Einleitung

Backup? Backup!

Festplatten gehen kaputt! Geräte werden gestohlen! Es passiert, auch wenn wir es nicht wahrhaben wollen. Und es kündigt sich nicht vorher an!

Wichtige Daten ausschließlich auf dem eigenen Laptop aufzubewahren ist daher blauäugig bis verantwortungslos. Vor allem, wenn es nicht nur um die eigenen privaten Daten, sondern um Daten des Arbeitgebers geht.

Der Begriff Backup umfasst eigentlich 3 Themen:

  1. Disaster Recovery, also Wiederherstellung der Daten nach einem vollständigen Datenverlust durch Defekt oder Diebstahl. Hier möchte man die letzte Version seiner Daten möglichst schnell und vollständig auf Ersatzhardware wiederherstellen können.
  2. Archivierung. Oft bemerkt man erst Wochen später einen versehentlichen Datenverlust durch unbeabsichtigtes Löschen oder Überschreiben von Daten. In diesem Fall hilft nicht die letzte Sicherung, sondern nur ein Archiv mit mehreren Versionen der Daten.
  3. Synchronisierung von Daten zwischen verschiedenen Geräten. Das ist nur implizit ein Backup. Da die synchronisierten Daten aber im Idealfall auf mehreren Geräten gleichzeitig in einer aktuellen Version vorgehalten sind, sind sie im Falle des Verlusts in der Regel schnell wieder herzustellen.
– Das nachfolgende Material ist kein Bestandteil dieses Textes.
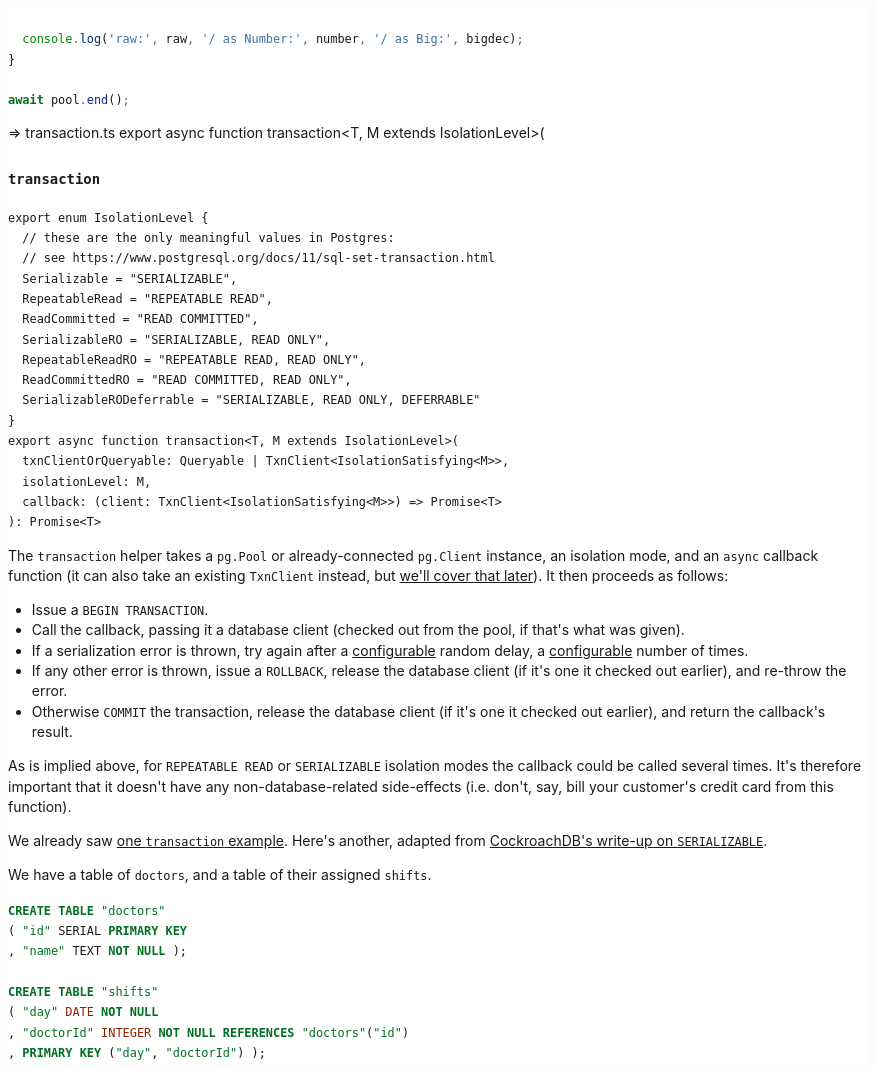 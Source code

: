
 ```typescript

  console.log('raw:', raw, '/ as Number:', number, '/ as Big:', bigdec);
}

await pool.end();
```

=> transaction.ts export async function transaction<T, M extends IsolationLevel>(

### `transaction`

```typescript:norun
export enum IsolationLevel {
  // these are the only meaningful values in Postgres: 
  // see https://www.postgresql.org/docs/11/sql-set-transaction.html
  Serializable = "SERIALIZABLE",
  RepeatableRead = "REPEATABLE READ",
  ReadCommitted = "READ COMMITTED",
  SerializableRO = "SERIALIZABLE, READ ONLY",
  RepeatableReadRO = "REPEATABLE READ, READ ONLY",
  ReadCommittedRO = "READ COMMITTED, READ ONLY",
  SerializableRODeferrable = "SERIALIZABLE, READ ONLY, DEFERRABLE"
}
export async function transaction<T, M extends IsolationLevel>(
  txnClientOrQueryable: Queryable | TxnClient<IsolationSatisfying<M>>,
  isolationLevel: M,
  callback: (client: TxnClient<IsolationSatisfying<M>>) => Promise<T>
): Promise<T>
```

The `transaction` helper takes a `pg.Pool` or already-connected `pg.Client` instance, an isolation mode, and an `async` callback function (it can also take an existing `TxnClient` instead, but [we'll cover that later](#transaction-sharing)). It then proceeds as follows:

* Issue a `BEGIN TRANSACTION`.
* Call the callback, passing it a database client (checked out from the pool, if that's what was given).
* If a serialization error is thrown, try again after a [configurable](#run-time-configuration) random delay, a [configurable](#run-time-configuration) number of times.
* If any other error is thrown, issue a `ROLLBACK`, release the database client (if it's one it checked out earlier), and re-throw the error.
* Otherwise `COMMIT` the transaction, release the database client (if it's one it checked out earlier), and return the callback's result.

As is implied above, for `REPEATABLE READ` or `SERIALIZABLE` isolation modes the callback could be called several times. It's therefore important that it doesn't have any non-database-related side-effects (i.e. don't, say, bill your customer's credit card from this function).

We already saw [one `transaction` example](#transactions). Here's another, adapted from [CockroachDB's write-up on `SERIALIZABLE`](https://www.cockroachlabs.com/docs/stable/demo-serializable.html).

We have a table of `doctors`, and a table of their assigned `shifts`.

```sql
CREATE TABLE "doctors"
( "id" SERIAL PRIMARY KEY
, "name" TEXT NOT NULL );

CREATE TABLE "shifts" 
( "day" DATE NOT NULL
, "doctorId" INTEGER NOT NULL REFERENCES "doctors"("id")
, PRIMARY KEY ("day", "doctorId") );
```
Innerhalb der Uni bieten wir verschiedene Möglichkeiten an, mit denen Sie Ihre tatsächlichen Nutzdaten (Dokumente, Kontakte, Termine) auf Servern des Rechenzentrums vorhalten können. Diese Server werden - mit einer Ausnahme - täglich gesichert, so dass alle o.g. Backup-Themen hiermit erschlagen werden.

Dies ist aber kein Ersatz für eine Sicherung Ihrer mobilen Geräte! Selbst wenn Ihre überlebenswichtigen Daten sicher sind -- Beschaffung und Installation eines neuen Rechners kostet viel Zeit, die vor allem nach der Grundinstallation anfällt. Bis alles wieder so läuft, wie vor dem Datenverlust, gehen Tage ins Land. Deutlich sinnvoller ist ein regelmäßiges vollständiges Backup des kompletten Geräts um die Wiederherstellungszeiten möglichst gering zu halten.